As a homeowner, you should contact the Planning or Building Departments if you intend to add a room, or build a wall, shed, pool or patio cover. There may be setback, height or construction requirements that will affect your proposed design. Further, most items require a building permit. It is helpful to contact the City before you finalize any improvement plans. Many homeowner improvements can be reviewed and approved at the public counter of the Building Division at City Hall. Moreover, the homeowner should contact staff to identify any specific requirements, processes or fees.
As a business owner, if you are looking to relocate your business within the City, or if you are new business to the community, contact Planning and Building to determine if the use is permitted and if the site or structure is adequate for your business in accordance with City regulations and Uniform Codes. It is wise to contact the City before you buy or lease a property/building. Older buildings may need to be repainted or additional site landscaping may be required. Dependent upon the type of use, condition of the site, and proposed site/structure enhancements, a review by staff, the Architectural Review Subcommittee, or Planning Commission may be required. A business owner should contact staff to identify any specific requirements, processes or fees.
As a developer, if you are looking to build a new structure or provide a major renovation to an existing site or structure, contact the Planning Department early in your design stages to ensure the site is appropriate for the proposed use, identify design/development standards, and identify the appropriate application process.
The Review Process
Who is involved in the review process?
Dependent on the type of activity, improvement or development proposed, different levels of review are necessary. There are five primary bodies of review:
Planning Department Staff – The Planning Department is headed by the Development Services Manager and is supported by an Associate Planner and Assistant Planner. The Planning staff has the authority to grant minor development approvals; such applications include signs, home occupation permits, and minor site/façade improvements. In all other cases, the Planning staff is responsible for guiding development activities through the City’s review and approval process.
Development Services Committee – The Development Services Committee consists of a staff representative from Planning, Engineering, Redevelopment, Building, Police, Fire, Code Enforcement and Building. This committee will review proposals for compliance with all City codes and regulations. In most cases this is an advisory body. However, the Committee does grant approvals for Special Use Permits (special or temporary events).
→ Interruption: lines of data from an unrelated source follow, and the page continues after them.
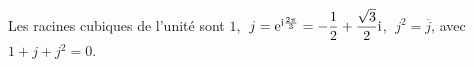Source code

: \begin{exemple}
	Les racines cubiques de l'unité sont
	$1$, $\;j = \e^{\ii\frac{2\pi}{3}} = -\dfrac{1}{2} + \dfrac{\sqrt3}{2}\ii$,
	$\;j^2 = \overline{j}$, avec $1 + j + j^2 = 0$.
\end{exemple}


%
%
%
%
%
%
%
Architectural Review Subcommittee – The Architectural Review Subcommittee consists of three members including a licensed architect and landscape architect. The Subcommittee is appointed by the Planning Commission. The Subcommittee will review proposals; along with the recommendations of the Planning Department Staff and the Development Services Committee to evaluate site, building and landscape design. In most cases, this body is advisory to the Planning Commission, however, the Subcommittee does grant approvals for minor commercial/industrial additions and alternations.
Planning Commission – The Planning Commission consists of seven members, five which are residents, interested in the community. The Commission members are appointed by the City Council. The Planning Commission provides the majority of the final decisions on development requests. The Planning Commission serves as an advisory body to the City Council for matters involving Zoning, General Plan and Specific Plan requests.
City Council – The City Council consists of five residents elected at-large by the City residents. The City Council delegates the review of many applications to the aforementioned bodies. However, the City Council takes final actions on zoning, general plan, specific plan and development agreement requests.